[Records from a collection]
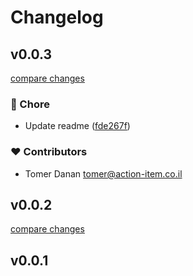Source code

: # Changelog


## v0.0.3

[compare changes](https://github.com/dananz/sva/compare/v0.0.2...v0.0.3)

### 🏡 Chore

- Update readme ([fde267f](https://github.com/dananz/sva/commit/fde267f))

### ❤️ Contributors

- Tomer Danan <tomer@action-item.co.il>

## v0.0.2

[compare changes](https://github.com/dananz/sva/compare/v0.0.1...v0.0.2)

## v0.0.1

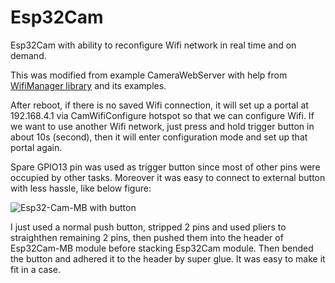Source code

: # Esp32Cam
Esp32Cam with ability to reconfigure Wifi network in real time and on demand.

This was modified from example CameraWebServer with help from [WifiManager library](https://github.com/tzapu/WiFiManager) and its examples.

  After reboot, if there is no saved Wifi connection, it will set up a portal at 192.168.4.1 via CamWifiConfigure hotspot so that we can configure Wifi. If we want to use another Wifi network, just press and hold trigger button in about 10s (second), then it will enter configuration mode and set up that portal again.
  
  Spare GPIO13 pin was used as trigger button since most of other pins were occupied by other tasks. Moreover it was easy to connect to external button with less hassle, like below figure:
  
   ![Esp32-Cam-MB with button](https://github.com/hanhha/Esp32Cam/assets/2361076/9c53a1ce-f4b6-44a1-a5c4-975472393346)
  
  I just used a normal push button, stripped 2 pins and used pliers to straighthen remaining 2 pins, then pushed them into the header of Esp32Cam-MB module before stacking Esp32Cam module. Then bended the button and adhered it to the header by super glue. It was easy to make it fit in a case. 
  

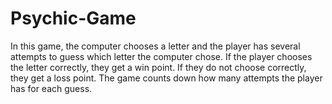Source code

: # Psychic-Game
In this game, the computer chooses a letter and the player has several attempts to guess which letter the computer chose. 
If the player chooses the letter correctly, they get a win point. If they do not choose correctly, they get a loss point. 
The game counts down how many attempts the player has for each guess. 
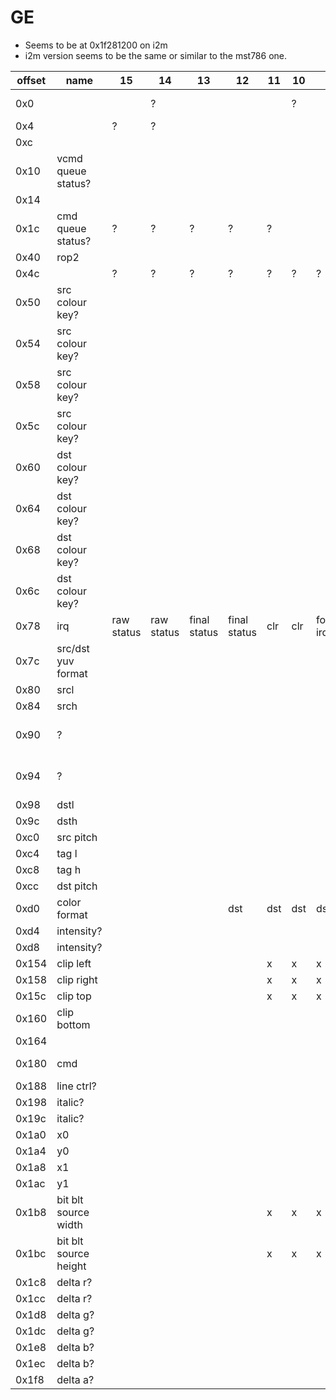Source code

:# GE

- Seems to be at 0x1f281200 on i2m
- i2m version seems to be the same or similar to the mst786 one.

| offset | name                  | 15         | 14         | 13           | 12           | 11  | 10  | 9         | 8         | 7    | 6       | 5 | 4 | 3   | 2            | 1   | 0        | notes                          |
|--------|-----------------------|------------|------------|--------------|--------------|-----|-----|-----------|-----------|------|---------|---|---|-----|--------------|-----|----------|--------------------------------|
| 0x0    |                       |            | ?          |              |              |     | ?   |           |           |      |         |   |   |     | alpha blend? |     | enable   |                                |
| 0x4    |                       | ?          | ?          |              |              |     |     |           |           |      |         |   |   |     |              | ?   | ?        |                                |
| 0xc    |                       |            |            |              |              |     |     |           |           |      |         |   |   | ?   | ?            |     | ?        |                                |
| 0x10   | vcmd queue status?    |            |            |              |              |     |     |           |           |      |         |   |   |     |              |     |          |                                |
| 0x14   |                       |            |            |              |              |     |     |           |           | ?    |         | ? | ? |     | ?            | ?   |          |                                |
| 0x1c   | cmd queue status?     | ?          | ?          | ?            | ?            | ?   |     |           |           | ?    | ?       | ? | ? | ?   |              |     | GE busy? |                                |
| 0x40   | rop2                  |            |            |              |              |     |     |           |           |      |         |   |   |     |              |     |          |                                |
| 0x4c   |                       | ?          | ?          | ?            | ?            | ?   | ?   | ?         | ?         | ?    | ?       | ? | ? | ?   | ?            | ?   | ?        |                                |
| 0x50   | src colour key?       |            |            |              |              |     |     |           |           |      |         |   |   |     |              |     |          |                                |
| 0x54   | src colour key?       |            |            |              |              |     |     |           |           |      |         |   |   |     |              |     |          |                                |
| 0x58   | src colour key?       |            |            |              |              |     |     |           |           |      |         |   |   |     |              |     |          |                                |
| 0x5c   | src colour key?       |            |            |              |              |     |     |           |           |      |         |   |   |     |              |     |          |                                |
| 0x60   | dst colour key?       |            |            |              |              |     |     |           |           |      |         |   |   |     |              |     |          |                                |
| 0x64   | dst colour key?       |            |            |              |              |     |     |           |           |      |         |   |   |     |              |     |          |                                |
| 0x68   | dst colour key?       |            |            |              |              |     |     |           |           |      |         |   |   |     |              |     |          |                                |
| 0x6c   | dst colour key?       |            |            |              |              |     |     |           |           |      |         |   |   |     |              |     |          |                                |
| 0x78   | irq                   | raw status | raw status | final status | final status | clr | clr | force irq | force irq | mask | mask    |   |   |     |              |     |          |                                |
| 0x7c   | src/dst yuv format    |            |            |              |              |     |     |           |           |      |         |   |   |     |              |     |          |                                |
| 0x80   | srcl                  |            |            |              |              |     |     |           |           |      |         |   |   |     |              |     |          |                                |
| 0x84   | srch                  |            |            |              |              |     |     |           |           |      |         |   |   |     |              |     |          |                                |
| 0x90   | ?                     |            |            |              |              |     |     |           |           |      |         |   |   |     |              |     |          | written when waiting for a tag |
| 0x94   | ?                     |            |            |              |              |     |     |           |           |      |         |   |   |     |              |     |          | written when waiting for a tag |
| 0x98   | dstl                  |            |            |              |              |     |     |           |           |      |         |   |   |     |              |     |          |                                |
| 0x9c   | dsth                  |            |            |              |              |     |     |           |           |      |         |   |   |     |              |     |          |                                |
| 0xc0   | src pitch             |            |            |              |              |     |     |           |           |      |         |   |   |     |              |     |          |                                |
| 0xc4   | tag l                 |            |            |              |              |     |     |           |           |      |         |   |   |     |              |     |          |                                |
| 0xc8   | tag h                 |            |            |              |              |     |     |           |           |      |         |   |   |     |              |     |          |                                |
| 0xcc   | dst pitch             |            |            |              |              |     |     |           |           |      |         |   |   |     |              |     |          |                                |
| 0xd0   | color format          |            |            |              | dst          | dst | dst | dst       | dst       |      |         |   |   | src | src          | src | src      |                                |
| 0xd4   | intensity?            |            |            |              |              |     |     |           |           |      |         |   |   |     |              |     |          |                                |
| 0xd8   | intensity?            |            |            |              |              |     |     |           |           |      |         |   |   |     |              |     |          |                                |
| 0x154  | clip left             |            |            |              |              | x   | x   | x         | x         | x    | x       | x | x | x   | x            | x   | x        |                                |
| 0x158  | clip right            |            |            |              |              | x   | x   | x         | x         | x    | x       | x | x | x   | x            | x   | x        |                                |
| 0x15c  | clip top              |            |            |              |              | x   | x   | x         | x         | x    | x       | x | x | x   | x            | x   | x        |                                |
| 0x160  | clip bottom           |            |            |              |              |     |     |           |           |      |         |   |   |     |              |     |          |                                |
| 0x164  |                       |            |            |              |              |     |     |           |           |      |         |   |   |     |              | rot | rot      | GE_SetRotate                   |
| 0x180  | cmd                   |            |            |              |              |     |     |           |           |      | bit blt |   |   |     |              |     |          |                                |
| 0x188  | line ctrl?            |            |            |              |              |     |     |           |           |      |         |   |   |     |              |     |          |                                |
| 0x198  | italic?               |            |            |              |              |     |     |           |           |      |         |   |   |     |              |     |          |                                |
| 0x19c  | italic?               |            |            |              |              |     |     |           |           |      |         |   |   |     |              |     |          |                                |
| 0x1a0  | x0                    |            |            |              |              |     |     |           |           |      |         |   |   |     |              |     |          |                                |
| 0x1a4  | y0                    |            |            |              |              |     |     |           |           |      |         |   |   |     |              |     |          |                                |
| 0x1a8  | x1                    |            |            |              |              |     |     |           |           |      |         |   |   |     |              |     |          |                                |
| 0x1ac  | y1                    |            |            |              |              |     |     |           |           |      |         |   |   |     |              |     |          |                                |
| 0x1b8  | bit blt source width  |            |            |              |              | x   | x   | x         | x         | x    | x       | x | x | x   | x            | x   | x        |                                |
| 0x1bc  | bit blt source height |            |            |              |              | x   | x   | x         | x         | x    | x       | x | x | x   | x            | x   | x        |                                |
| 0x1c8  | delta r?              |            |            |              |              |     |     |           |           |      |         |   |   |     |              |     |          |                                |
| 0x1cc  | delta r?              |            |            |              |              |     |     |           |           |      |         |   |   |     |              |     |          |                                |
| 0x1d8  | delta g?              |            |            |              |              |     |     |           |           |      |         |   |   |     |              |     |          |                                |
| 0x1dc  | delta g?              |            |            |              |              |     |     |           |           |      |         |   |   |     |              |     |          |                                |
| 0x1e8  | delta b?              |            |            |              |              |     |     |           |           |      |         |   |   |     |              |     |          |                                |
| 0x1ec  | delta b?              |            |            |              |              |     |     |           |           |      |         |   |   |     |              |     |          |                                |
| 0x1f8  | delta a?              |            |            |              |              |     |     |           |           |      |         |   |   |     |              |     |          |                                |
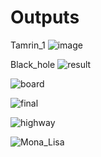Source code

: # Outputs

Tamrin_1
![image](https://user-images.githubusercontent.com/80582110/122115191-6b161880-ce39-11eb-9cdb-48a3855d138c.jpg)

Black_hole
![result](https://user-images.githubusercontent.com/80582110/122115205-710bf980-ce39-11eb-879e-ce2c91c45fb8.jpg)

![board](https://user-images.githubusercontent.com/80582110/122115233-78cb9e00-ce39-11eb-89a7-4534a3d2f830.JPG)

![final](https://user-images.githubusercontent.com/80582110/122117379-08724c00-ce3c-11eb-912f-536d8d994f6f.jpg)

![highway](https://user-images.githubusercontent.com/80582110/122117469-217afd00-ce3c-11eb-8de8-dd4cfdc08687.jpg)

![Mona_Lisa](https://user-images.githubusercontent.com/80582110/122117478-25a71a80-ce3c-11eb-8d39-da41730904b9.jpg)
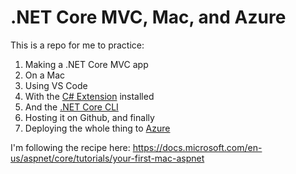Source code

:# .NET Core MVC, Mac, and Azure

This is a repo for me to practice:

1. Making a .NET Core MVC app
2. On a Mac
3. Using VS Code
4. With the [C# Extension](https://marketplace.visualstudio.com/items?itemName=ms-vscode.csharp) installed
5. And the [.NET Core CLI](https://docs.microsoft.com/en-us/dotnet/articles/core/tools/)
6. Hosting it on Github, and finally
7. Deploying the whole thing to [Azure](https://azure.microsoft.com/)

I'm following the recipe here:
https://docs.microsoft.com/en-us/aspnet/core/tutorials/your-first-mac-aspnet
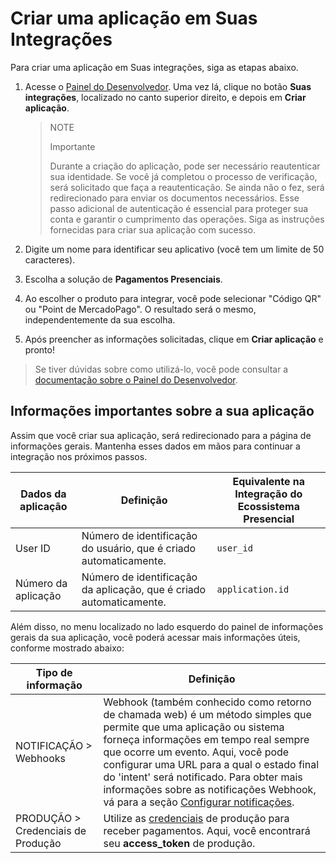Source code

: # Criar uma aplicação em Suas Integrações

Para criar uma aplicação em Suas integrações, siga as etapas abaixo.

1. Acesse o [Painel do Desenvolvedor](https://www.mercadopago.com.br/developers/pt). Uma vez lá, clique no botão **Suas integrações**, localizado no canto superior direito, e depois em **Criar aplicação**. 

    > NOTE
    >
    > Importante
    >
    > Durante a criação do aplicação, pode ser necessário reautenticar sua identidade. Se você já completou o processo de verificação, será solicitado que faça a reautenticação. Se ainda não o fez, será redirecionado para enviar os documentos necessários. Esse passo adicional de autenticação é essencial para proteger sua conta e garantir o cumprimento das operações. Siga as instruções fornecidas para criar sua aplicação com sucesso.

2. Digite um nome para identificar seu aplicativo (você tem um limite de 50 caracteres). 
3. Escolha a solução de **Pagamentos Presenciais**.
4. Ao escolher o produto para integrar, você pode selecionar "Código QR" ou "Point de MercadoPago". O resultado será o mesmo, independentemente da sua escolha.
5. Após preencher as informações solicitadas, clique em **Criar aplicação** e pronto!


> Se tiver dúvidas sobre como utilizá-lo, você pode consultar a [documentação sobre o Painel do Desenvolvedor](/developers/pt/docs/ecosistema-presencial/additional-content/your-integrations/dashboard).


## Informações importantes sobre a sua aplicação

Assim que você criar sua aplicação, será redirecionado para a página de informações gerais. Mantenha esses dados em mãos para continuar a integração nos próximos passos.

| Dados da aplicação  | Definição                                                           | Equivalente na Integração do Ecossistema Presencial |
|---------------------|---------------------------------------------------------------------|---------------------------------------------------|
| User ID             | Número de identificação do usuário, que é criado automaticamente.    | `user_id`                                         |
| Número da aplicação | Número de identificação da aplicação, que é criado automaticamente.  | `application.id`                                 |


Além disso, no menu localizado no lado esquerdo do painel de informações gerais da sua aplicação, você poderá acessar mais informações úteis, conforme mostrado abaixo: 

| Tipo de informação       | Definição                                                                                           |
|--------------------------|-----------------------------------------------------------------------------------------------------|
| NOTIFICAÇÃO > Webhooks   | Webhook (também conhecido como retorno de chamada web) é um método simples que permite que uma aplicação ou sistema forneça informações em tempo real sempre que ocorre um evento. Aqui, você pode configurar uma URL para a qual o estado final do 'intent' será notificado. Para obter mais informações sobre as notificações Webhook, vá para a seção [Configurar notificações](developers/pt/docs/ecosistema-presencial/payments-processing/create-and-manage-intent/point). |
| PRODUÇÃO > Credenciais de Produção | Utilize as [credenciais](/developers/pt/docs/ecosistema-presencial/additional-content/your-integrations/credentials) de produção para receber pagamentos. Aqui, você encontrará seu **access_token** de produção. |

### EXERCISE AIM
State how many lines of the records contain the word "Definição". Give that number alone.

### TASK ANSWER
2